Ga naar hoofdinhoud

Terugblik zeer grote brand Farmsum: langzame dakbrand met veel uitdagingen

Op 23 januari legt een grote brand het kantoorpand van ESD-SIC in Farmsum volledig in de as. De dakbrand ontwikkelt zich langzaam, doordat het vuur zich tussen verschillende dakdelen in bevindt en daardoor lastig te bereiken is voor de brandweer. Ook zijn er andere uitdagingen, die het uiteindelijk nodig maken om op te schalen naar GRIP 1. Een terugblik.

Om 15:27 gaan de piepers van de dienstdoende ploeg van Brandweer Wagenborgen. ‘Brand industrie (dak) ESD-SIC Farmsum’, ziet bevelvoerder Erik Bosker staan. Onderweg leest hij dat de bhv het pand al aan het ontruimen is en er geen mensen meer binnen zijn. Wagenborgen is als eerste tankautospuit ter plaatse. “Er was alleen nog maar een beetje rook te zien. Ik zei: we gaan met twee man naar binnen om te kijken waar het vuur is. We hadden de vuurhaard redelijk snel gevonden en afgeblust. Maar vervolgens vonden we twee andere ruimtes waar het ook al bleek te branden.”

Vanaf buiten blussen

Bosker: “Ik zag dat de rook zich aan het opbouwen was, dus ik zei: opletten, want als er meer rook komt gaan we uit het pand. Niet veel later werd het inderdaad te gevaarlijk en zijn we naar buiten gegaan. Vervolgens zijn we vanaf buiten gaan blussen. Het vuur bleek tussen de dakdelen in te zitten, waardoor we er maar moeilijk bij konden.”
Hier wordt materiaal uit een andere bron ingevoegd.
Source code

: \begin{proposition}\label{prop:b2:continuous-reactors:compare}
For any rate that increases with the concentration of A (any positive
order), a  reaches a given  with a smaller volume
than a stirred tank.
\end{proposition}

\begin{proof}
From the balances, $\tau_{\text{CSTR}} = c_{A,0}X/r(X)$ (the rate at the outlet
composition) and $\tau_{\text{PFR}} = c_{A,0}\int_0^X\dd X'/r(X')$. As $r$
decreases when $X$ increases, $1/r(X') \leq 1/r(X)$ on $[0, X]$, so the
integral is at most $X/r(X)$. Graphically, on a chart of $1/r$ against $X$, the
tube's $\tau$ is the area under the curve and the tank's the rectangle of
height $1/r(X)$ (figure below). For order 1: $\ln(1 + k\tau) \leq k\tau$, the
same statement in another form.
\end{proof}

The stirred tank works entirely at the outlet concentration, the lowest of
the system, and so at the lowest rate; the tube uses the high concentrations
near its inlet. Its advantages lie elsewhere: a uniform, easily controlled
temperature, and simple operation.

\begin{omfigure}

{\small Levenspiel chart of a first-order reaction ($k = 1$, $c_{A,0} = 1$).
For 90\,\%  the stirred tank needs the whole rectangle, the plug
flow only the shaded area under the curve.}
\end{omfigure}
Bosker en zijn ploeg proberen nog bij het vuur te komen door het systeemplafond weg te halen, maar ook dat wordt op een gegeven moment te onveilig. “Vervolgens hebben we in overleg met de Officier van Dienst geprobeerd een stoplijn te creëren verderop in het pand, om op die manier het vuur tegen te houden. Daar stonden namelijk pompen die moesten blijven lopen. Maar het brandde al zo erg, dat dat niet lukte. Toen de Officier van Dienst in de gaten kreeg dat we de brand op de stoplijn niet konden houden, is er opgeschaald naar GRIP 1. Vervolgens zijn er meer wagens ter plaatse gekomen, die de pompen in het bedrijfsproces van water hebben voorzien.”

Als er wordt opgeschaald naar grote brand, om 16:36, gaat ook de pieper van Wout Blink, Hoofdofficier van Dienst (HOVD). “Toen ik in de auto stapte was ik in de veronderstelling dat het een ‘gewone’ kantoorbrand was, maar vlak voordat ik aankwam werd er opgeschaald naar GRIP 1. Dat verbaasde me. Maar toen ik ter plaatse werd bijgepraat door de Officier van Dienst, werd het verhaal wel anders.”

Pompen voorzien van water

Blink: “In het kantoor bevond zich namelijk ook de aansturing voor het waterproces, en als die uitviel was er kans op escalatie, in de vorm van stofblazers. Die kunnen veel overlast veroorzaken voor de omgeving, dus dat wilden we voorkomen. Door op te schalen naar GRIP 1 konden we ervoor zorgen dat we de juiste partijen aan tafel kregen, waaronder politie, ambulance en het waterschap, en op een gestructureerde manier met hen overleggen. Daarom hebben we er als brandweer vooral op ingezet om de vitale bedrijfsprocessen stabiel te houden, door de pompen te voorzien van water. Dat is uiteindelijk gelukt.”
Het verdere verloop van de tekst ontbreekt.